_SUPPLIED RECORDS_
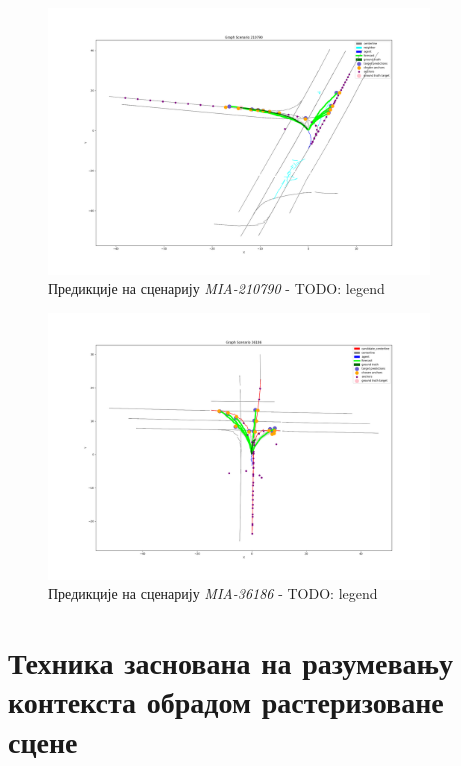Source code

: \documentclass[11pt,oneside]{memoir}
\begin{document}
\begin{figure}[H]
  \centering
  \includegraphics[width=0.9\textwidth]{images/result_MIA_210790_scenario.png}
  \caption{Предикције на сценарију \textit{MIA-210790} \label{tnt-MIA-210790} - TODO: legend}
\end{figure}

\begin{figure}[H]
  \centering
  \includegraphics[width=0.9\textwidth]{images/result_PIT_36186_scenario.png}
  \caption{Предикције на сценарију \textit{MIA-36186} \label{tnt-MIA-36186} - TODO: legend}
\end{figure}

\chapter{Техника заснована на разумевању контекста обрадом растеризоване сцене}
\label{chp:razrada}
\end{document}
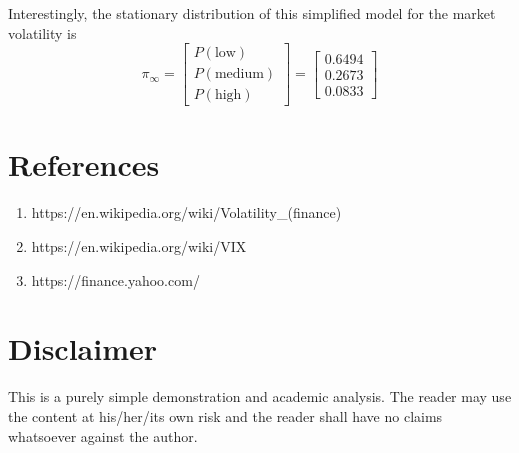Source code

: \documentclass[a4paper, 11pt]{article}
\begin{document}
Interestingly, the stationary distribution of this simplified model for the market volatility is 
\begin{equation}
\pi_\infty = \begin{bmatrix}
P(\text{low})\\
P(\text{medium})\\
P(\text{high})
\end{bmatrix} = \begin{bmatrix}
0.6494 \\
0.2673 \\
0.0833
\end{bmatrix}
\end{equation}




\section*{References}
\begin{enumerate}
\item https://en.wikipedia.org/wiki/Volatility\_(finance)
\item https://en.wikipedia.org/wiki/VIX
\item https://finance.yahoo.com/
\end{enumerate}


\section*{Disclaimer}
This is a purely simple demonstration and academic analysis. The reader may use the content at his/her/its own risk and the reader shall have no claims whatsoever against the author. 
\end{document}
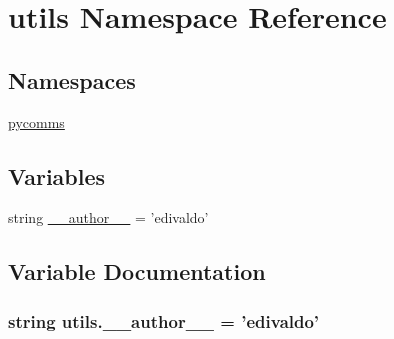 \hypertarget{namespaceutils}{}\section{utils Namespace Reference}
\label{namespaceutils}
\subsection*{Namespaces}
\begin{DoxyCompactItemize}
\item 
 \hyperlink{namespaceutils_1_1pycomms}{pycomms}
\end{DoxyCompactItemize}
\subsection*{Variables}
\begin{DoxyCompactItemize}
\item 
string \hyperlink{namespaceutils_aeb6687368997f6715177ec772a5b2353}{\+\_\+\+\_\+author\+\_\+\+\_\+} = 'edivaldo'
\end{DoxyCompactItemize}


\subsection{Variable Documentation}
\hypertarget{namespaceutils_aeb6687368997f6715177ec772a5b2353}{}
\subsubsection[{\+\_\+\+\_\+author\+\_\+\+\_\+}]{\setlength{\rightskip}{0pt plus 5cm}string utils.\+\_\+\+\_\+author\+\_\+\+\_\+ = 'edivaldo'}\label{namespaceutils_aeb6687368997f6715177ec772a5b2353}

_WHAT YOU SHOULD DO_
Every entry should be written out word for word, except for its pictures.

_SOLUTION TO THE EXERCISE_
Source code

: \documentclass[11pt,oneside]{memoir}
\begin{document}
\begin{figure}[H]
  \centering
  \includegraphics[width=0.9\textwidth]{images/result_MIA_210790_scenario.png}
  \caption{Предикције на сценарију \textit{MIA-210790} \label{tnt-MIA-210790} - TODO: legend}
\end{figure}

\begin{figure}[H]
  \centering
  \includegraphics[width=0.9\textwidth]{images/result_PIT_36186_scenario.png}
  \caption{Предикције на сценарију \textit{MIA-36186} \label{tnt-MIA-36186} - TODO: legend}
\end{figure}

\chapter{Техника заснована на разумевању контекста обрадом растеризоване сцене}
\label{chp:razrada}
\end{document}
Source code

: \documentclass[a4paper, 11pt]{article}
\begin{document}
Interestingly, the stationary distribution of this simplified model for the market volatility is 
\begin{equation}
\pi_\infty = \begin{bmatrix}
P(\text{low})\\
P(\text{medium})\\
P(\text{high})
\end{bmatrix} = \begin{bmatrix}
0.6494 \\
0.2673 \\
0.0833
\end{bmatrix}
\end{equation}




\section*{References}
\begin{enumerate}
\item https://en.wikipedia.org/wiki/Volatility\_(finance)
\item https://en.wikipedia.org/wiki/VIX
\item https://finance.yahoo.com/
\end{enumerate}


\section*{Disclaimer}
This is a purely simple demonstration and academic analysis. The reader may use the content at his/her/its own risk and the reader shall have no claims whatsoever against the author. 
\end{document}
 \hypertarget{namespaceutils}{}\section{utils Namespace Reference}
\label{namespaceutils}
\subsection*{Namespaces}
\begin{DoxyCompactItemize}
\item 
 \hyperlink{namespaceutils_1_1pycomms}{pycomms}
\end{DoxyCompactItemize}
\subsection*{Variables}
\begin{DoxyCompactItemize}
\item 
string \hyperlink{namespaceutils_aeb6687368997f6715177ec772a5b2353}{\+\_\+\+\_\+author\+\_\+\+\_\+} = 'edivaldo'
\end{DoxyCompactItemize}


\subsection{Variable Documentation}
\hypertarget{namespaceutils_aeb6687368997f6715177ec772a5b2353}{}
\subsubsection[{\+\_\+\+\_\+author\+\_\+\+\_\+}]{\setlength{\rightskip}{0pt plus 5cm}string utils.\+\_\+\+\_\+author\+\_\+\+\_\+ = 'edivaldo'}\label{namespaceutils_aeb6687368997f6715177ec772a5b2353}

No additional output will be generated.